Hello again Karel Novák.
A couple of notes on your situation: Increasing the maximum number of shards per instance, while feasible is not recommended. This is largely due to the heap size being limited to where it is. We default the heap size to half of the available RAM with a limit of 32GB. There is a performance related reason for this. With a 32GB Heap Size, it allows the Java Virtual Machine that runs OpenSearch to use 32-bit numbers for addresses instead of 64-bit numbers. 32GB requires 35 bits to store, but everything in a 64-bit world aligns on 8 byte boundaries so the lower 3 bits of that 35-bit number become irrelevant. The JVM Calls this "Compressed oops", and you can read more about it here:
https://wiki.openjdk.org/display/HotSpot/CompressedOops
We can't promise you what will happen if you change that; you're free to experiment with it but you may find you have more value in adding more instances to your cluster to accomodate the higher number of shards (as you note, the default is 1000 per instance, and that default is based on the 32GB maximum heap size recommendation). Your mileage may vary, and if you end up calling support, this is what they will tell you.
That said, these recommendations were put in place well over a decade ago, for performance reasons on the hardware of the day.

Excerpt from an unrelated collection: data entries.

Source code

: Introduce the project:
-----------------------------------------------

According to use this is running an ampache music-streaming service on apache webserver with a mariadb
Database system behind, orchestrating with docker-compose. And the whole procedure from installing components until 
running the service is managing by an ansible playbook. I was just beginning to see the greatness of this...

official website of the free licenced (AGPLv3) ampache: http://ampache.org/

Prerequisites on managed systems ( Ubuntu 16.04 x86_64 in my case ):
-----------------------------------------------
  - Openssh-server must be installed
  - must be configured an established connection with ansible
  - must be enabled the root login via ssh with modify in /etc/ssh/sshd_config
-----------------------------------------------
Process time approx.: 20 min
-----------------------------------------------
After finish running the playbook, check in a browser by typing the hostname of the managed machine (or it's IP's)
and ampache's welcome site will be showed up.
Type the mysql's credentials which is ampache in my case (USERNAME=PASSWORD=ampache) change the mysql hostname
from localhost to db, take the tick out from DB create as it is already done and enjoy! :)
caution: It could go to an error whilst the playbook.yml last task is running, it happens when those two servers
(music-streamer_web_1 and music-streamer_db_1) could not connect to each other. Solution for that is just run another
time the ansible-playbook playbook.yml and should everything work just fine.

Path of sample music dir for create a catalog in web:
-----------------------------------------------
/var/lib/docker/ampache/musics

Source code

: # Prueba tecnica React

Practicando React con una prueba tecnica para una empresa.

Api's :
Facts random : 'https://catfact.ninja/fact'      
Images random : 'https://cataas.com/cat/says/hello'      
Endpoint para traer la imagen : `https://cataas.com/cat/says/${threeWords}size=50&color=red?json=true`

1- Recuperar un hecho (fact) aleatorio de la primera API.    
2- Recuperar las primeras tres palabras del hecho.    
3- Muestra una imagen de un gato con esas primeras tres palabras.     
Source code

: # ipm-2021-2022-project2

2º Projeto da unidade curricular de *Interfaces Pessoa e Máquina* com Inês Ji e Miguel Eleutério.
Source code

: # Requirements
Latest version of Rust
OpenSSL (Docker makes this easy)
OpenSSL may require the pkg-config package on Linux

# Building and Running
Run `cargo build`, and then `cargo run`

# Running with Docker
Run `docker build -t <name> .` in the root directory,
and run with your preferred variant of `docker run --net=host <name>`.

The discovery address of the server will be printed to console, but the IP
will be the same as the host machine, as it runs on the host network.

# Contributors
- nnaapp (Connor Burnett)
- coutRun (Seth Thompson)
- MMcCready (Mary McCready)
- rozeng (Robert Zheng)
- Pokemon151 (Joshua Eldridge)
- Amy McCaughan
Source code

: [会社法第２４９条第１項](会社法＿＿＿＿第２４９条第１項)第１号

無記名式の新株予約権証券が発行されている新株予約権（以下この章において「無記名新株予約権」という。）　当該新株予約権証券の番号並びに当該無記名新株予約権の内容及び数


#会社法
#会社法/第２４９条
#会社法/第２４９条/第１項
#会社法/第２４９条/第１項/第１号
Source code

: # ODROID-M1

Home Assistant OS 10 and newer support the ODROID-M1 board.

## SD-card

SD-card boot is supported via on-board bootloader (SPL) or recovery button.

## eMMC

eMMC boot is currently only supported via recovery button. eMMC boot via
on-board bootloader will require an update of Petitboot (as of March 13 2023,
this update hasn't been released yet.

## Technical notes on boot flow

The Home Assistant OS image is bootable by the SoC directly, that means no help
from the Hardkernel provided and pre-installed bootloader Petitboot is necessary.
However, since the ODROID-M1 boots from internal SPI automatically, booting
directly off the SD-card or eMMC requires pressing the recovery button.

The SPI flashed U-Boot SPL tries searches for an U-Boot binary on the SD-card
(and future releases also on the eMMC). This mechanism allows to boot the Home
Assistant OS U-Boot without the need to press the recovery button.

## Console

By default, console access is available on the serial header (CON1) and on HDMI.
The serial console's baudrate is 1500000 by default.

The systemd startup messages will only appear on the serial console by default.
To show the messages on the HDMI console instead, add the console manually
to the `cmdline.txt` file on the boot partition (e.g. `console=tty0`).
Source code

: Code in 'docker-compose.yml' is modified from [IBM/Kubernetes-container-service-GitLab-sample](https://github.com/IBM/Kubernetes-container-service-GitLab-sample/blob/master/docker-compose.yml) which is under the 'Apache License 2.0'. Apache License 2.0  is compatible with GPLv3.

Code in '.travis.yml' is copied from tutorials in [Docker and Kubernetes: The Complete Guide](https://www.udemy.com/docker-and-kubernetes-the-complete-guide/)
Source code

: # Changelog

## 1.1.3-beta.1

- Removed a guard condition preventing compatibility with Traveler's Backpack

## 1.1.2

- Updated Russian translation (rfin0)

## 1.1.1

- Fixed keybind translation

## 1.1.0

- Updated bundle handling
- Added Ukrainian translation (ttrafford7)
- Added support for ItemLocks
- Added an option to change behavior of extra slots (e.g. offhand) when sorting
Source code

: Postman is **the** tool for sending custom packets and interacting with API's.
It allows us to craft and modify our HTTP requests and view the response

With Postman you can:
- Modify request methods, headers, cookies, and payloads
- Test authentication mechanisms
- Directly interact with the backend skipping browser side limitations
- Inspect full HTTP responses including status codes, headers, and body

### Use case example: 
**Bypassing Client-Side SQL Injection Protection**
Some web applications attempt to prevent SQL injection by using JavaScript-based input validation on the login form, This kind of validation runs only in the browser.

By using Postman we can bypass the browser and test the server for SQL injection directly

Obviously the hardware has greatly improved in the time since then, so while the recommendations are still in place, the performance improvements may have made them obsolete, or at least reduced the impact of having larger heap sizes, and the recommendations just haven't caught up with that. At the moment I don't have access to the hardware resources to actually experiment with larger heap sizes and the consequences of them (I'd like to hear more about what you find).
I suspect that if you're like most users, you don't need live access to all of that data all the time. In that case you can go into Maintenance and Snapshots, and configure Nagios Log Server to close indexes older than x number of days, which will free up the number of open shards allowing you to index further data.
Since I mentioned adding more instances, I'd also like to mention that I'm giving a talk at the Nagios World Conference at the end of September on scaling your Log Server cluster. There's work in progress on assigning different roles to cluster instances, and my talk will be about these roles, how to change them within Nagios Log Server, and how to size them for their use. The overarching issue to track in the Changelog is NLS#576.
2024R2.0.1 most annoying bugs.
- jmichaelson
- Posts: 375
- Joined: Wed Aug 23, 2023 1:02 pm
Re: 2024R2.0.1 most annoying bugs.
Please let us know if you have any other questions or concerns.
-Jason
-Jason
-
[email protected]
- Posts: 15
- Joined: Wed May 07, 2025 7:53 am
Re: 2024R2.0.1 most annoying bugs.
Hello Jason.
first of all, i am not java specialist, so i used OpenSearch pages and forums as reference manual.
In this pages i found out, 1000 shards are default. Version 2.14, that is used by nagios, can use maximum 4000 shards per instance.
Yes, they said, you can set this, but you must be carefull to memory usage. In general you could use counting 16GB per 1000 shards.
This nuber is dependent on shard size, amout of reads, etc...
So, i used simple logic. Our current server is a dedicated "big beast", with many cores and big memory. On our old "smaller" server with old version of NLS we have opened 1100 shards, without any problems and the NLS does not limit to 32GB for heap memory.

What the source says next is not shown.